Hızlı değişim gösteren ve ani gelişmeler sergileyen toplumlar birkaç süreci aynı anda yaşarlar. Sanayileşme ve modernleşmenin hızlı yaşanıldığı toplumlarda iki tip yapıdan bahsedebiliriz (Topçuoğlu, 1991; Akt. Şentürk, 2006).

Geçiş ailesi tipinde iki tip yapı şu şekilde göze çarpmaktadır: birinci yapı yaşanan hızlı değişim ve gelişmelere ayak uydurabilirken; ikinci yapı ise, yaşanan değişim ve gelişmelere uyum sağlamakta güçlüklerle karşılaşarak gelişmelere ayak uyduramamaktadır. İşte bu durumda birinci yapıyı bünyesinde yaşayan toplumun bir kesimi, geçiş ailesi tipinin değişimlerine ayak uydurarak geçiş ailesi tipinin özelliklerini bünyesinde barındırarak hayatını sürdürür. İkinci yapıyı bünyesinde barındıran toplumun bir kısmı ise, yaşantılarını geleneksel olarak kırsalda devam ettirirler.

M. B. Kıray; geçiş ailesi tipinin iki ayrı yapısını, yapı değişikliği ve sosyal değişme ilişkisiyle açıklamaktadır. Ona göre, yapı değişikliği bir bütün olarak kademe kademe gerçekleşmektedir. Eğer değişime neden olan unsur güçlü ise, aile tipi iki farklı yapının bir arada olduğu özellikleri kapsar. İşte bu noktada bu iki yapının özeliklerinin içinde olduğu geçiş niteliği olan toplumlar göze çarpmaktadır.
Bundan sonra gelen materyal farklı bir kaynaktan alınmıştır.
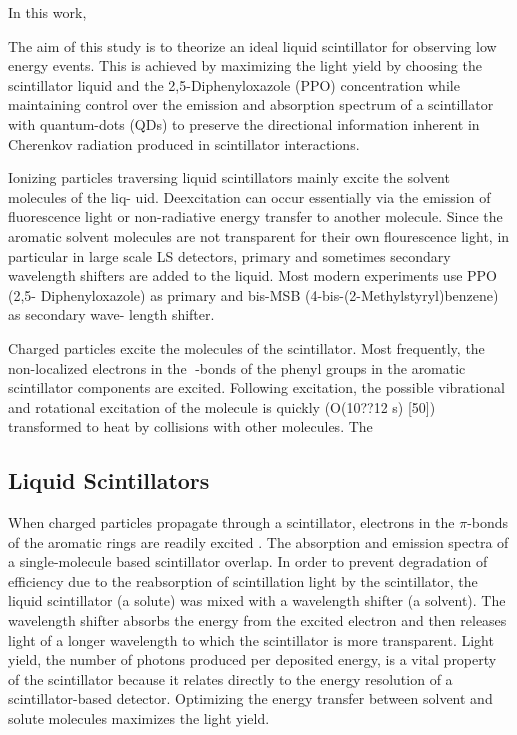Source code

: \documentclass{JINST}
\begin{document}
In this work, 


 The aim of this study is to theorize an ideal liquid scintillator for observing low energy events. This is achieved by maximizing the light yield by choosing the scintillator liquid and the 2,5-Diphenyloxazole (PPO) concentration while maintaining control over the emission and absorption spectrum of a scintillator with quantum-dots (QDs) to preserve the directional information inherent in Cherenkov radiation produced in scintillator interactions.

Ionizing  particles  traversing  liquid  scintillators  mainly  excite  the  solvent  molecules  of  the  liq-
uid.   Deexcitation  can  occur  essentially  via  the  emission  of  fluorescence  light  or  non-radiative
energy  transfer  to  another  molecule.   Since  the  aromatic  solvent  molecules  are  not  transparent
for their own flourescence light, in particular in large scale LS detectors, primary and sometimes
secondary wavelength shifters are added to the liquid.  Most modern experiments use PPO (2,5-
Diphenyloxazole) as primary and bis-MSB (4-bis-(2-Methylstyryl)benzene) as secondary wave-
length shifter.

Charged particles excite
the molecules of the scintillator. Most frequently, the non-localized electrons in the
-bonds of the phenyl groups in the aromatic scintillator components are excited. Following
excitation, the possible vibrational and rotational excitation of the molecule is
quickly (O(10??12 s) [50]) transformed to heat by collisions with other molecules. The
\subsection{Liquid Scintillators}

When charged particles propagate through a scintillator, electrons in the $\pi$-bonds of the aromatic rings are readily excited \cite{birks64}. The absorption and emission spectra of a single-molecule based scintillator overlap. In order to prevent degradation of efficiency due to the reabsorption of scintillation light by the scintillator, the liquid scintillator (a solute) was mixed with a wavelength shifter (a solvent). The wavelength shifter absorbs the energy from the excited electron and then releases light of a longer wavelength to which the scintillator is more transparent. Light yield, the number of photons produced per deposited energy, is a vital property of the scintillator because it relates directly to the energy resolution of a scintillator-based detector. Optimizing the energy transfer between solvent and solute molecules maximizes the light yield.
\end{document}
Yani bir tarafta tam yerleşmiş özelikleri, bir diğer tarafta ise değişme esnasındaki özelikleri barındırır (Kıray,1999).

Geçiş ailesinin en önemli özelliği, şekillenmesindeki temel yapı taşı; geniş aile ile çekirdek ailenin yapılarının her ikisini de birlikte içinde özümseyerek barındırması ve toplumsal değişim ve gelişimin çok hızlı olmasıdır.

25

Geçiş ailesi tipinin ülkemizdeki en önemli örneği; ülkemizde yaşayan gecekondu aile tipidir (Şentürk, 2006). Ülkemizdeki gecekondu aile tipi, geleneksel ve çekirdek aile yapılarını iç içe barındırmaktadır.

Gelişmekte olan ülkelerin kentlerinde nüfusun hızlı hareketlerinden dolayı hizmet sektöründe sekteler olmaktadır. Bazen kentler, kendi nüfus artışından kaynaklı olarak ekonomik kaynakları karşılamakta güçlük çeker. Güçlük çekilen sektörlerin başında konut ve altyapı hizmetleri gelir. Kentlere göç eden düşük gelirli kırsal kökenli göçmenler, kentlerde merkezi konumda barınamazlar. Bunların barınmaları; merkezden uzak, yerleşim yeri olmamış, plansız ve izinsiz yaptıkları “gecekondu” yapılarında sağlanır (Tatlıdil, 1987).

1960 yıllarından sonra ülkemizde sanayileşme ile birlikte hızlı kentleşme süreci ortaya çıkmıştır. Bundan sonra ülke gündemimize gecekondu kavramı gerçeği yerleşmiştir (Tatlıdil, 1987).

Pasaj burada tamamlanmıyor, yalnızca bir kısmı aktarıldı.